BEGIN INPUT DATA

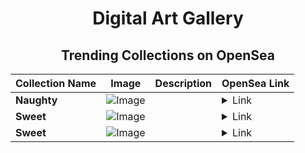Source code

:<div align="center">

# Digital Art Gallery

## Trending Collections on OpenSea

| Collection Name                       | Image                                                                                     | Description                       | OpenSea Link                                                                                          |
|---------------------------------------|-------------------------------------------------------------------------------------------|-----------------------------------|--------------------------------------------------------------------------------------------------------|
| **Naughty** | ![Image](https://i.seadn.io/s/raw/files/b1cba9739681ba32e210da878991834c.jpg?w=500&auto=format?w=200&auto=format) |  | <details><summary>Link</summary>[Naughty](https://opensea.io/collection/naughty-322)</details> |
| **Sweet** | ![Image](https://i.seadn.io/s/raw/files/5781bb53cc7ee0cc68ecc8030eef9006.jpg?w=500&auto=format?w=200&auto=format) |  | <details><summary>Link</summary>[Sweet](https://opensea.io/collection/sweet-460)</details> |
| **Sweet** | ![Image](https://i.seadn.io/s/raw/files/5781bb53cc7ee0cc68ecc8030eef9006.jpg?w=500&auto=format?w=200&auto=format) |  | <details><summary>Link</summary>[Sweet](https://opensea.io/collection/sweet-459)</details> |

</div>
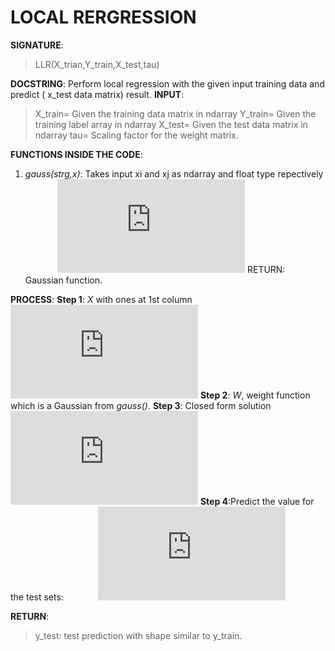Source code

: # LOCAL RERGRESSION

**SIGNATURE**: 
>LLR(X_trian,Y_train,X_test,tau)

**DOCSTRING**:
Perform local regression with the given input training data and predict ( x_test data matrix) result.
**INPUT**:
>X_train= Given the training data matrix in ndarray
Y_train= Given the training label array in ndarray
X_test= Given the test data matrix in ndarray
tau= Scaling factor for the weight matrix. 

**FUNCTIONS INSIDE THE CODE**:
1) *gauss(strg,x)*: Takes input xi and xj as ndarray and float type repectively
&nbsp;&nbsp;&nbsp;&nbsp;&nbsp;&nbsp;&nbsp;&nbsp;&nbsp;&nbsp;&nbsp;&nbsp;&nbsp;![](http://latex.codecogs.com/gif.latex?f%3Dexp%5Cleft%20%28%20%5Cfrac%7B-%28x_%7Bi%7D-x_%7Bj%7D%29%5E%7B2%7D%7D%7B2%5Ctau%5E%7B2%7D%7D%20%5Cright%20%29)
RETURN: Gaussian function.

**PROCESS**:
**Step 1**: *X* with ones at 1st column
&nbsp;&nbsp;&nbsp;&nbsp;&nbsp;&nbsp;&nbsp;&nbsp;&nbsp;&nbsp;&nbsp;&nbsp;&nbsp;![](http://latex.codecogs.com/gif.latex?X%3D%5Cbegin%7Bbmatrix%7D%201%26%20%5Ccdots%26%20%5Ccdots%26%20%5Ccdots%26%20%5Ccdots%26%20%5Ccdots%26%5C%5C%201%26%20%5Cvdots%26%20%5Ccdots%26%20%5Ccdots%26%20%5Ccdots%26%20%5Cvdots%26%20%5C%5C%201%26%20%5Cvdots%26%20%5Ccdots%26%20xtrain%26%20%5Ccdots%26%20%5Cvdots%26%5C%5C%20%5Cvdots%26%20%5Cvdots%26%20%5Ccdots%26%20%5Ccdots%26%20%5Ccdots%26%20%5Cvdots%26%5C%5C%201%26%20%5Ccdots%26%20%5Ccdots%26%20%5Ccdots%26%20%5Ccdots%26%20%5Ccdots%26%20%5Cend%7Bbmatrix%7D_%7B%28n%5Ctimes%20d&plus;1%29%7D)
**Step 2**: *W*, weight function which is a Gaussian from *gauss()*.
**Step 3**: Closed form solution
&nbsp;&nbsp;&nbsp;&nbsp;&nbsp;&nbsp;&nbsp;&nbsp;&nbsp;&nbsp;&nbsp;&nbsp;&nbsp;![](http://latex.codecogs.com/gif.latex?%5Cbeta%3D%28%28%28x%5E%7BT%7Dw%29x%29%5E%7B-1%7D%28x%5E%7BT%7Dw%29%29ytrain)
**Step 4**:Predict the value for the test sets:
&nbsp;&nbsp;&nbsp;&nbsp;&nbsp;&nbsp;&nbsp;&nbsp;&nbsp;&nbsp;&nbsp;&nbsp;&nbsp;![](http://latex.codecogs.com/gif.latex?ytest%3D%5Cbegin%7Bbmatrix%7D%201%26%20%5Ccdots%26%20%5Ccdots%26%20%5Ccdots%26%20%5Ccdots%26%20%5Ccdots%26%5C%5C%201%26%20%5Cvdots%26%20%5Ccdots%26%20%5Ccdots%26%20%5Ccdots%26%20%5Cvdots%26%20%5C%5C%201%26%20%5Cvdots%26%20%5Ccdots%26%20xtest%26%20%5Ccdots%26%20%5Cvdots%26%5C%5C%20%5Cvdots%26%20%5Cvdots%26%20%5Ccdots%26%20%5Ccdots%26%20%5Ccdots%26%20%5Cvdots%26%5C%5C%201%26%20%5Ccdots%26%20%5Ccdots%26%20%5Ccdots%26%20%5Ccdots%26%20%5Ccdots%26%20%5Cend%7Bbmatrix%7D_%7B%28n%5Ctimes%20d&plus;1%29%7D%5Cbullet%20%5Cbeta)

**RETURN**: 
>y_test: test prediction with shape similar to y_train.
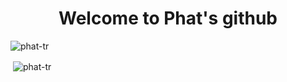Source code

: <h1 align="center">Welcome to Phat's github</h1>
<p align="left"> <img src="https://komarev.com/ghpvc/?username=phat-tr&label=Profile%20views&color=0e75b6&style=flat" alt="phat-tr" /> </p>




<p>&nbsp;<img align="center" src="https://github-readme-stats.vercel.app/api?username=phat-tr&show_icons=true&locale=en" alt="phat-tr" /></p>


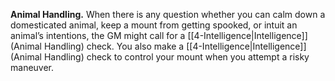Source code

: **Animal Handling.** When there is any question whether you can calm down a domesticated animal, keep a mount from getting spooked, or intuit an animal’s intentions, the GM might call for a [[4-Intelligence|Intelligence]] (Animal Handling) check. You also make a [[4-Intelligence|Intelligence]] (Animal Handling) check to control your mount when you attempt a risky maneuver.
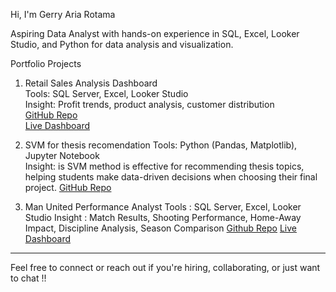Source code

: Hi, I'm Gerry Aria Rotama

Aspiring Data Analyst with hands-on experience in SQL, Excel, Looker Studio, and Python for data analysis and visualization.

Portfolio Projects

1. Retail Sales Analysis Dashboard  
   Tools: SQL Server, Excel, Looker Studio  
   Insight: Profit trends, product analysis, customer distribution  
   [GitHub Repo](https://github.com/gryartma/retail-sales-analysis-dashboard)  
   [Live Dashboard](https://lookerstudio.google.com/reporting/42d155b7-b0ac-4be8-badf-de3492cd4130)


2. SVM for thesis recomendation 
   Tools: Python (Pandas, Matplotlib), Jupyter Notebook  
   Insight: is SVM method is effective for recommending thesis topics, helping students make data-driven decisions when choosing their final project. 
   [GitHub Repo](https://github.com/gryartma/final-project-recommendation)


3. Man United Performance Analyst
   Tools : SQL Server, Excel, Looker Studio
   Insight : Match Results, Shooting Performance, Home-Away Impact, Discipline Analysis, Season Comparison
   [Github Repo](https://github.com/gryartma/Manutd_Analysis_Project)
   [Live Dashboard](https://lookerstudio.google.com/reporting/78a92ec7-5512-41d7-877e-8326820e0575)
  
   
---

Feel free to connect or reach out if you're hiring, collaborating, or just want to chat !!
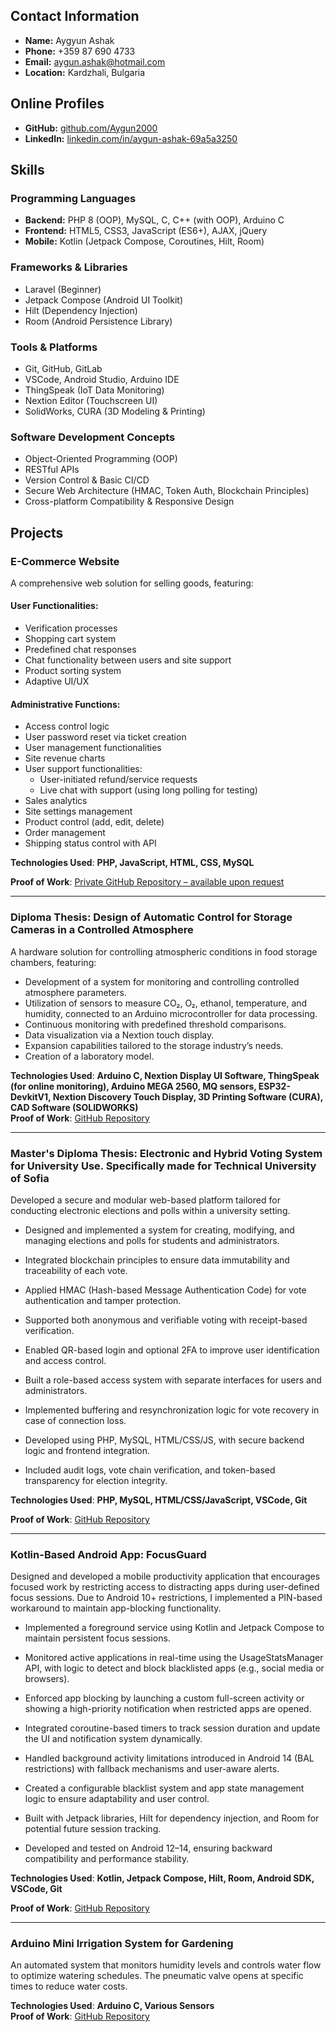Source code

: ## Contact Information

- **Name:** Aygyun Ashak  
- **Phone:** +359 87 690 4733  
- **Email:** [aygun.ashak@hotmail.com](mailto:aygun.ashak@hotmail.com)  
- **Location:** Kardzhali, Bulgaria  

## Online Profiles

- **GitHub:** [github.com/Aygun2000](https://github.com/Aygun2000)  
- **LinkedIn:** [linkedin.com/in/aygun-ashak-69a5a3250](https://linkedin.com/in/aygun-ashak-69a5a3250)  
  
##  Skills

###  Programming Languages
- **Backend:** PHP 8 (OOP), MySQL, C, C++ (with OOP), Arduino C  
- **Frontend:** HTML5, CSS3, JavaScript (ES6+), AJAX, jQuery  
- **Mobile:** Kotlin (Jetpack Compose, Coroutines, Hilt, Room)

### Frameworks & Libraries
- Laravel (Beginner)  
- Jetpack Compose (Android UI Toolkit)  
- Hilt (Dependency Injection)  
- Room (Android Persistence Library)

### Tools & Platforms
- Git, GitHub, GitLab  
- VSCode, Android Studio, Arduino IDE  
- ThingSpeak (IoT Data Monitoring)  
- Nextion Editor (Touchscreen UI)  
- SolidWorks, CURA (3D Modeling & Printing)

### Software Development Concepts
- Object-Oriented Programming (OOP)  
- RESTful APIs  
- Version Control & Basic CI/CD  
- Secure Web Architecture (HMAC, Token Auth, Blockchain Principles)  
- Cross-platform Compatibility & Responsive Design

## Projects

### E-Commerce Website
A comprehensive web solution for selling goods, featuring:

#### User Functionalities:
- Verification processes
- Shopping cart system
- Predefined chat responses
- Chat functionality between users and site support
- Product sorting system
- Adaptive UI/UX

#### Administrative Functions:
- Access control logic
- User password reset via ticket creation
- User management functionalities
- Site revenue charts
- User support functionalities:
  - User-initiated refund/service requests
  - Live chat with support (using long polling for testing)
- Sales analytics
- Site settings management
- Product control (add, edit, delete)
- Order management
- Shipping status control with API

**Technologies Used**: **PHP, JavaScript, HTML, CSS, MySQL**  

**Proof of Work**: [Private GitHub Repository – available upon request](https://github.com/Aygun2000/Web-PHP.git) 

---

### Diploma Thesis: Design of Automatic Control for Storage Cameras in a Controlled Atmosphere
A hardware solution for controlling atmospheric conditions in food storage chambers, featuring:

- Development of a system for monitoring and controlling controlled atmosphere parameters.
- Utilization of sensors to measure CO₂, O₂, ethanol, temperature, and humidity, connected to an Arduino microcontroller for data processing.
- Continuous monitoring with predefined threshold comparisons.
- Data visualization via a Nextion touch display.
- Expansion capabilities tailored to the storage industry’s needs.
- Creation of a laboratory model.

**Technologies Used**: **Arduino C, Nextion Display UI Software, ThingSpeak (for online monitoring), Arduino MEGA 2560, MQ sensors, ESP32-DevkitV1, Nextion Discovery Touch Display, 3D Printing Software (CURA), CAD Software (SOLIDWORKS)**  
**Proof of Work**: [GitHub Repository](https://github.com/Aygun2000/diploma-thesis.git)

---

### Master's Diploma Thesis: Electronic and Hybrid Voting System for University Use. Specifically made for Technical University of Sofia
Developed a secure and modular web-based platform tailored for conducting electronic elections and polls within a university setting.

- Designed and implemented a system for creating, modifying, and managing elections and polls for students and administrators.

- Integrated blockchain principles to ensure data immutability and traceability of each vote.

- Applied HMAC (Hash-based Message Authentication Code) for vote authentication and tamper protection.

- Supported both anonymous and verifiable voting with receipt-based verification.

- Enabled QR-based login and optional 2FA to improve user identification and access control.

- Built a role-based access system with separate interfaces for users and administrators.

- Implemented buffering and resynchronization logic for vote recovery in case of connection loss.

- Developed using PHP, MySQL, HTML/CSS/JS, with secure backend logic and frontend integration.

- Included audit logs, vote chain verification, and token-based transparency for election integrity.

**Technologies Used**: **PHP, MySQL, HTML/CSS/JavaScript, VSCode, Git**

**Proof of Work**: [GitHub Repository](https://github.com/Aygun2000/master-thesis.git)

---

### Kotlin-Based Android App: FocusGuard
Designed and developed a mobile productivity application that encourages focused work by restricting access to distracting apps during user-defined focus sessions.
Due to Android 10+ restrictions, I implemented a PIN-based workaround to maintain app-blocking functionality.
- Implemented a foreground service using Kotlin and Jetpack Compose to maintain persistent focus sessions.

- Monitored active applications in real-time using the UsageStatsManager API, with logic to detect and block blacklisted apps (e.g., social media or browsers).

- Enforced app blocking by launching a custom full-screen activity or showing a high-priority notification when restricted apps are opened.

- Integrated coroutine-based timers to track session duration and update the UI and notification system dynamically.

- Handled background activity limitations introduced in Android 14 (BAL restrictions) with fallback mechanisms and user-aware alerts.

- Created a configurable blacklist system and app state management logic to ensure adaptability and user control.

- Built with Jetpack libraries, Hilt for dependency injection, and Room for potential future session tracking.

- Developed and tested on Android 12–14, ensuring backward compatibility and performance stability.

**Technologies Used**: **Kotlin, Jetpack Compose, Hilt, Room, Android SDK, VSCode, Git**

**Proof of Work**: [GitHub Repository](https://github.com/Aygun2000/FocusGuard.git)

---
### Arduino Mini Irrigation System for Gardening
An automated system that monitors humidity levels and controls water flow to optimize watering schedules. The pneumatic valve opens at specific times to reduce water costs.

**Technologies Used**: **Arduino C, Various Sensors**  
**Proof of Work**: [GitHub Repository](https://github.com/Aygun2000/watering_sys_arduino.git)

END INPUT DATA

*WHAT THIS TASK INVOLVES*.
Set down exactly the lines of the data above, beginning with the line that has "- Designed and" and ending with the line that has "- Applied HMAC", and no others.

*ANSWER TO THIS EXERCISE*.
- Designed and implemented a system for creating, modifying, and managing elections and polls for students and administrators.

- Integrated blockchain principles to ensure data immutability and traceability of each vote.

- Applied HMAC (Hash-based Message Authentication Code) for vote authentication and tamper protection.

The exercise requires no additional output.